(AIM OF THE TASK): State how many lines of the records contain the string "FunctionDef". Give the number alone.

(Stored data entries)
§ §
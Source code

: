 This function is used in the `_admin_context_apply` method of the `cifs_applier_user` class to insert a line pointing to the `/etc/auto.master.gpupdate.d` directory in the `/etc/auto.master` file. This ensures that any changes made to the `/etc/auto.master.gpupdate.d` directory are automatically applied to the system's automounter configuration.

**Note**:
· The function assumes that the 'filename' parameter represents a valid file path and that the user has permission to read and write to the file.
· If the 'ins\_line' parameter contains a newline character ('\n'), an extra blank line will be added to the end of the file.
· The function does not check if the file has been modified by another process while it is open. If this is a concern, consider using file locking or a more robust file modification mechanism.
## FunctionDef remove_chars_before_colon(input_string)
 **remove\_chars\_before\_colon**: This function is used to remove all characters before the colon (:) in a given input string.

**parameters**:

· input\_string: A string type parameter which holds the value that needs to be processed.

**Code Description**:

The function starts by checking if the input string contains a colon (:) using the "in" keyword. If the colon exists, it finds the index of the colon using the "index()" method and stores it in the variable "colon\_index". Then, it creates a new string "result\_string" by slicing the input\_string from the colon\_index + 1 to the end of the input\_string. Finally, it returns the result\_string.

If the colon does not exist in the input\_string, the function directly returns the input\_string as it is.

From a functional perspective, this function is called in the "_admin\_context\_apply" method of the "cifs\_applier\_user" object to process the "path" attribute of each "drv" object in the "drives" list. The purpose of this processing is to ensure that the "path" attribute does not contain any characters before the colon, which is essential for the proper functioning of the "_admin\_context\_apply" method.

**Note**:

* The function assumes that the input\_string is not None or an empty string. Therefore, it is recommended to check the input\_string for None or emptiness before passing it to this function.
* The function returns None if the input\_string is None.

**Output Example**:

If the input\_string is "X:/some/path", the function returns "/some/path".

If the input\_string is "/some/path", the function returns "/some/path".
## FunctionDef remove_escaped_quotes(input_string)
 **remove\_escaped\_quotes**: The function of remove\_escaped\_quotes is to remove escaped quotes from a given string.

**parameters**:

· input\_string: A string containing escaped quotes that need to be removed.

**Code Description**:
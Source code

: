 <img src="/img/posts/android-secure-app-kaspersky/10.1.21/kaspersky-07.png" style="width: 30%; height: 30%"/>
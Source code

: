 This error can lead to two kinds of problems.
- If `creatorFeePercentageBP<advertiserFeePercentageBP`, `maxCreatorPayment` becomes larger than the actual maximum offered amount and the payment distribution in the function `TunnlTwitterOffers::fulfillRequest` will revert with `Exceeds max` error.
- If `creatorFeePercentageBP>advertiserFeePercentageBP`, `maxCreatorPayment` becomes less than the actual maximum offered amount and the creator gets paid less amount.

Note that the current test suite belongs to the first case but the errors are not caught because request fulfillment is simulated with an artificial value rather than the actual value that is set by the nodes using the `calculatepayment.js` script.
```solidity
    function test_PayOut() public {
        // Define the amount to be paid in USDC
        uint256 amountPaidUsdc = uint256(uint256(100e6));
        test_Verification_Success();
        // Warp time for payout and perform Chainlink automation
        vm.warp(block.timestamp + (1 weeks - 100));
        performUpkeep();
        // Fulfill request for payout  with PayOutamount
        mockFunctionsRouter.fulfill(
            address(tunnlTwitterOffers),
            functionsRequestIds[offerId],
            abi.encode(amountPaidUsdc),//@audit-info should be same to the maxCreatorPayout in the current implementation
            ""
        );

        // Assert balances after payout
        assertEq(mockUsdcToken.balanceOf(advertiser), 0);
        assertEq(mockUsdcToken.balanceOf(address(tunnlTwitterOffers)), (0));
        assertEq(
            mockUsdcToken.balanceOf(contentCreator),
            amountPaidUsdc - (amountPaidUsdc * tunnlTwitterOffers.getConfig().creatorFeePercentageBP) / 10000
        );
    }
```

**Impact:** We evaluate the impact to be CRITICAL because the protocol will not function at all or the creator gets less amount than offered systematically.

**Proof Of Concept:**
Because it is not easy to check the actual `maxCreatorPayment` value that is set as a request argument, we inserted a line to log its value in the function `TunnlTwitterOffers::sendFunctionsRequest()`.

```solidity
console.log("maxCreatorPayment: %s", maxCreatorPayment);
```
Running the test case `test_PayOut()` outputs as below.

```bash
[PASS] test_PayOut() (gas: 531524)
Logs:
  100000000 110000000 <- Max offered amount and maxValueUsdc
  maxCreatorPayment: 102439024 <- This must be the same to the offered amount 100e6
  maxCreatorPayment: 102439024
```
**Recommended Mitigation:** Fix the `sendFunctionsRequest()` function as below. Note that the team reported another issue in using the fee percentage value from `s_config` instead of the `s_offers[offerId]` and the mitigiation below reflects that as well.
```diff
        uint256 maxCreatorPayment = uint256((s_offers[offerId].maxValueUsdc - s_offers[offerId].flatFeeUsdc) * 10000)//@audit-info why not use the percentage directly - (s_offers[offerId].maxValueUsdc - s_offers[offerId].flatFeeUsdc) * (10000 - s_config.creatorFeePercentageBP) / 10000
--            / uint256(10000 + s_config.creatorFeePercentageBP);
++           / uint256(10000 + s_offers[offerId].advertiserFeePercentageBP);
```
§ §
(TASK SOLUTION): 2